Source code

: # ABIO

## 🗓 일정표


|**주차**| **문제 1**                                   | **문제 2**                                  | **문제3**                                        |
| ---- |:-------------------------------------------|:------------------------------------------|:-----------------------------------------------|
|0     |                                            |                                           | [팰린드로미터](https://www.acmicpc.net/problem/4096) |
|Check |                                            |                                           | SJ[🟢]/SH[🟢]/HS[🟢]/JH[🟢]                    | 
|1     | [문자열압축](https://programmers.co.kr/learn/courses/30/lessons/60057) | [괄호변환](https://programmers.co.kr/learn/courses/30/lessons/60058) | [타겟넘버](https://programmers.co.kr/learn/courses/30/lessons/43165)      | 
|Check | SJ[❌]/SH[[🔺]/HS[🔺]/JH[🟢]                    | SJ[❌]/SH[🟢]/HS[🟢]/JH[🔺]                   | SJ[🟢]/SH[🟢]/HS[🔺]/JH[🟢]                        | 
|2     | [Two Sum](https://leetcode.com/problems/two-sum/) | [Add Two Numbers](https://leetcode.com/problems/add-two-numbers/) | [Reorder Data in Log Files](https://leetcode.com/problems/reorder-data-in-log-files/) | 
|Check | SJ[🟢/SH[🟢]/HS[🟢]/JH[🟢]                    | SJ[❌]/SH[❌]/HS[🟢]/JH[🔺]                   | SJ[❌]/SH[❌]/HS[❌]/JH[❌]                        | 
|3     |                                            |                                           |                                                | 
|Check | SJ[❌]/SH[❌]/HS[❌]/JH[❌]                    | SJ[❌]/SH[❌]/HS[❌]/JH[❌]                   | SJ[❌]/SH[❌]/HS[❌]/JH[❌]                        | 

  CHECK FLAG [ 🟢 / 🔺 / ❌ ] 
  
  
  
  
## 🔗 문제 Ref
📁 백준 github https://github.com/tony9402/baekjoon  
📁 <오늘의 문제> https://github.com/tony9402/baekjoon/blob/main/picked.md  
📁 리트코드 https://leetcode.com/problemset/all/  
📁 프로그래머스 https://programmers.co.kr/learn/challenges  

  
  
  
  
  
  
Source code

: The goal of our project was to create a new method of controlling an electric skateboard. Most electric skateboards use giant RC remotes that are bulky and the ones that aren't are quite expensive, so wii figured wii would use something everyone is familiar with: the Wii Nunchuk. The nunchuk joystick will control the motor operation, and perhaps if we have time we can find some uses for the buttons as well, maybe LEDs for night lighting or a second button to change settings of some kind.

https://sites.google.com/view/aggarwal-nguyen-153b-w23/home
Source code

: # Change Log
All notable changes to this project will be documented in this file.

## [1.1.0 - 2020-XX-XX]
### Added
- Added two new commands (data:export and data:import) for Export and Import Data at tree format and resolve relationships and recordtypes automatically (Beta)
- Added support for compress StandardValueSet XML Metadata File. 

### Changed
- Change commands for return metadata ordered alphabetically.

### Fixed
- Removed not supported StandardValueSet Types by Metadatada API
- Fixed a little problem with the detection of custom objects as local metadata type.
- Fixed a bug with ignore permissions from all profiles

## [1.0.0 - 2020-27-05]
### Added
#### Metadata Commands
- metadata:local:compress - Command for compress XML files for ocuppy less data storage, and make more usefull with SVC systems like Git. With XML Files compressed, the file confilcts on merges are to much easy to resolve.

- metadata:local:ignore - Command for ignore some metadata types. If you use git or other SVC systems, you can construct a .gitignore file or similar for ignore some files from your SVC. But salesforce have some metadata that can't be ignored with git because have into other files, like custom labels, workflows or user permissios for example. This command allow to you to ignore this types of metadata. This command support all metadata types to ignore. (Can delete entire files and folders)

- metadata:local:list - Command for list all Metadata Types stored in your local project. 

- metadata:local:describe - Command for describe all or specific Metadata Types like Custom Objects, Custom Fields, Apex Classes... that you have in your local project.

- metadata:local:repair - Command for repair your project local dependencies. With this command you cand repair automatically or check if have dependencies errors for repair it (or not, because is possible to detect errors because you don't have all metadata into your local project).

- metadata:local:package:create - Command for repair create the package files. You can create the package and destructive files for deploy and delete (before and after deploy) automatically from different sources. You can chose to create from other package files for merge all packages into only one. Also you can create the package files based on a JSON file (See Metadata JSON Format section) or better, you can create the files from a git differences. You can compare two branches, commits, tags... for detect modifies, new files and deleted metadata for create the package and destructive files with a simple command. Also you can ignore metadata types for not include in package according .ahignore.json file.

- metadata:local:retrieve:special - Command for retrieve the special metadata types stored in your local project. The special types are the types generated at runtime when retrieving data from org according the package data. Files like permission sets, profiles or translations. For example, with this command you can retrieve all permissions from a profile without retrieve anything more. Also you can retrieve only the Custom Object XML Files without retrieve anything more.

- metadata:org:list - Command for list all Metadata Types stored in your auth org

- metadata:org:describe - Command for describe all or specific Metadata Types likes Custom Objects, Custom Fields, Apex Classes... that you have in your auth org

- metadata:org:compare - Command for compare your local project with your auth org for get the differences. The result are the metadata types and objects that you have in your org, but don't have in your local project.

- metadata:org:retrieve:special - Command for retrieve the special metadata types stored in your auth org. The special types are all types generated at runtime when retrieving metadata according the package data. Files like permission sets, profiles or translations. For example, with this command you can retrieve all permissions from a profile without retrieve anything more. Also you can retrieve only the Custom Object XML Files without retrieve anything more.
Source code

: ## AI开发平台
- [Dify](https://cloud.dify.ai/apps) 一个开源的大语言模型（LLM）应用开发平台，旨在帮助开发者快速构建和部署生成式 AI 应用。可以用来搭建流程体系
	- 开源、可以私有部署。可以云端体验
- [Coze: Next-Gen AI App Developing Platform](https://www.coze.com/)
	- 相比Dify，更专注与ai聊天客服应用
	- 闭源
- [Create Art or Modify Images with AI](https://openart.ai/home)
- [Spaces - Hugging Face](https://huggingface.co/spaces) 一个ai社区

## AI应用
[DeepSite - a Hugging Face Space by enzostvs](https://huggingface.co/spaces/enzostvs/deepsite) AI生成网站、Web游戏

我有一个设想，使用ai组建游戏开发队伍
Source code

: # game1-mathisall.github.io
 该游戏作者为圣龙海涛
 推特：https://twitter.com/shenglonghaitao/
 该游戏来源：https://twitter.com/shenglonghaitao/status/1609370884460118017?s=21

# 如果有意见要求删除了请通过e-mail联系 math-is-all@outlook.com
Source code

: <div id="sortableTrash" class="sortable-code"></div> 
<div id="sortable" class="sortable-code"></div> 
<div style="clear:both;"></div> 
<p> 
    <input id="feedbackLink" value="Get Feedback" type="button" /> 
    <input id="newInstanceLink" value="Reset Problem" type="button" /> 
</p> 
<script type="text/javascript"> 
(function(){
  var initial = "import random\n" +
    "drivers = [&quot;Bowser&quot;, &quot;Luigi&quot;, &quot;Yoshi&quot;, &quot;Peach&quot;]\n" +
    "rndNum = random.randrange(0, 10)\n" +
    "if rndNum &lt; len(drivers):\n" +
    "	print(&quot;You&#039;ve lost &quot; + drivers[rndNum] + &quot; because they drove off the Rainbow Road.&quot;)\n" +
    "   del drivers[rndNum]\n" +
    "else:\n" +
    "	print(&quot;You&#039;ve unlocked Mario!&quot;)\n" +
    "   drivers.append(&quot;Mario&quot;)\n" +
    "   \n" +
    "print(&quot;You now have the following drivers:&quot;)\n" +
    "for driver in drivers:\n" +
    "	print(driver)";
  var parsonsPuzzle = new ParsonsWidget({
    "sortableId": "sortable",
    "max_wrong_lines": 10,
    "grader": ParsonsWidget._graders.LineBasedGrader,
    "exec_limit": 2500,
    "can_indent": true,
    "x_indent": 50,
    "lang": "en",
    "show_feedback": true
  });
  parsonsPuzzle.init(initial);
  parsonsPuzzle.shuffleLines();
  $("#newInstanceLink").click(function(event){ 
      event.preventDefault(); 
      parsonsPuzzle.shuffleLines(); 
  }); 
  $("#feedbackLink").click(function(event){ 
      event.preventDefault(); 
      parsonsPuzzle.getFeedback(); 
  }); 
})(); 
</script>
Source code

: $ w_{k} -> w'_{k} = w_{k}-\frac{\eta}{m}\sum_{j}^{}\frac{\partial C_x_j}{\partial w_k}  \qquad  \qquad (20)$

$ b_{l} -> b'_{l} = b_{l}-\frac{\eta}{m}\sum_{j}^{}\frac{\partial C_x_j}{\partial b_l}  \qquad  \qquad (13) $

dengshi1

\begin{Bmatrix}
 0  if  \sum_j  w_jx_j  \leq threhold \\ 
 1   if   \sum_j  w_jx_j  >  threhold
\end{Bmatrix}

## Work required
Your task is to retype the entries verbatim, starting with the line that holds "- Added two" and stopping after the line that holds "### Changed".

## Written answer
- Added two new commands (data:export and data:import) for Export and Import Data at tree format and resolve relationships and recordtypes automatically (Beta)
- Added support for compress StandardValueSet XML Metadata File. 

### Changed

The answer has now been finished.